DATA:
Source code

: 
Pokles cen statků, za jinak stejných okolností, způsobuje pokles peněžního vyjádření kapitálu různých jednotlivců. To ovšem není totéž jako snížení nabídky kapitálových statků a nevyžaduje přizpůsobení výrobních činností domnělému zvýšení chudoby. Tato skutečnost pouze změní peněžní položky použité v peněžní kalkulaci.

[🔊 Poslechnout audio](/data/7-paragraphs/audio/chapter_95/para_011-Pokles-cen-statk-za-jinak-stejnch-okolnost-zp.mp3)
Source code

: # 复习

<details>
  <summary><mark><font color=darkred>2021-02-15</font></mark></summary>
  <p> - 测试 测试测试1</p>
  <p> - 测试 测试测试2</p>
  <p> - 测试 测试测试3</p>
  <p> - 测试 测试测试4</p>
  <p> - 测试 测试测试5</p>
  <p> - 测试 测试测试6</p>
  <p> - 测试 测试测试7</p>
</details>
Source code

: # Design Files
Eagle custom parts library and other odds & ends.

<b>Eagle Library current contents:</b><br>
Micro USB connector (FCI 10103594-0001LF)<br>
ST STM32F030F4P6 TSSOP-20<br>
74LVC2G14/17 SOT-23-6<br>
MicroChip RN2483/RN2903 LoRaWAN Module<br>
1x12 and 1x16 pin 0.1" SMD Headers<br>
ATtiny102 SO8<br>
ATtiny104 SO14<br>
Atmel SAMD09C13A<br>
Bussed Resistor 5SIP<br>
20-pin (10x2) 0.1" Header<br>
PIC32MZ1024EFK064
* * *
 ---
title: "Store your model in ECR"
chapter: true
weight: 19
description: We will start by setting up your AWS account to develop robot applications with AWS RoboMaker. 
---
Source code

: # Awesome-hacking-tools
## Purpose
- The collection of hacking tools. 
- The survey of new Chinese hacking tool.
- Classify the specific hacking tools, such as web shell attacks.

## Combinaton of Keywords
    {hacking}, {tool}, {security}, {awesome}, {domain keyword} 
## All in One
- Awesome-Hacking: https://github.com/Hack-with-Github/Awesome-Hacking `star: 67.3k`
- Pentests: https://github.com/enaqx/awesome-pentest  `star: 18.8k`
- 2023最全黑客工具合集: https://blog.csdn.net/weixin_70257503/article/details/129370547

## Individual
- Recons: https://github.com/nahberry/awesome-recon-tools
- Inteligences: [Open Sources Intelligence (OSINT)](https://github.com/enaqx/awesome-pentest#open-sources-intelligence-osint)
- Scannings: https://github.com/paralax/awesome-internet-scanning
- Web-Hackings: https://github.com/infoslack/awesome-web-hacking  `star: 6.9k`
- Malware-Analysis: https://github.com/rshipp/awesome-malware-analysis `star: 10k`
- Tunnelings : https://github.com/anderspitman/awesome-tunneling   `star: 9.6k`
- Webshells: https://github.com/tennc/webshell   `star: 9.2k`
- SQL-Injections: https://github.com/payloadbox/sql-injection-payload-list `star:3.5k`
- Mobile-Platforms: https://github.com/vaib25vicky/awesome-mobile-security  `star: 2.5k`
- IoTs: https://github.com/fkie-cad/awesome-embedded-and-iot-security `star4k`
==
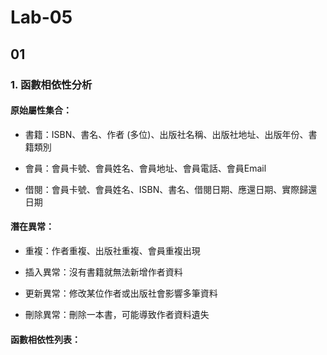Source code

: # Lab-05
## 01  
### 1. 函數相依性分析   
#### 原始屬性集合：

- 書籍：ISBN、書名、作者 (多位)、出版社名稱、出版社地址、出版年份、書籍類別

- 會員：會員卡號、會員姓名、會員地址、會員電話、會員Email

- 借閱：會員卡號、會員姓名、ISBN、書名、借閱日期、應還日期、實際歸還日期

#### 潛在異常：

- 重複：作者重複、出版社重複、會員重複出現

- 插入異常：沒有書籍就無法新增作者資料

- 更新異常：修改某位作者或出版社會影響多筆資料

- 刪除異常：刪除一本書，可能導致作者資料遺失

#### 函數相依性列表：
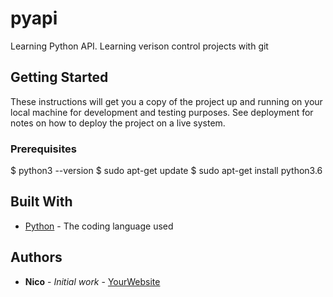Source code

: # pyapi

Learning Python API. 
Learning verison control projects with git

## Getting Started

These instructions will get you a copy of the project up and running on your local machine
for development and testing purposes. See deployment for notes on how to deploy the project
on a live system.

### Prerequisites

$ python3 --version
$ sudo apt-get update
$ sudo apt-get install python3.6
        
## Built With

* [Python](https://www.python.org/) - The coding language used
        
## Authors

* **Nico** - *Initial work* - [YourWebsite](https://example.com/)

REQUIREMENT: Within the material above, copy exactly the lines from the line that holds "apt-get install python3.6" up to and including the line that holds "work* - [YourWebsite](https://example.com/)".

OUTPUT FOR THIS TASK:
$ sudo apt-get install python3.6
        
## Built With

* [Python](https://www.python.org/) - The coding language used
        
## Authors

* **Nico** - *Initial work* - [YourWebsite](https://example.com/)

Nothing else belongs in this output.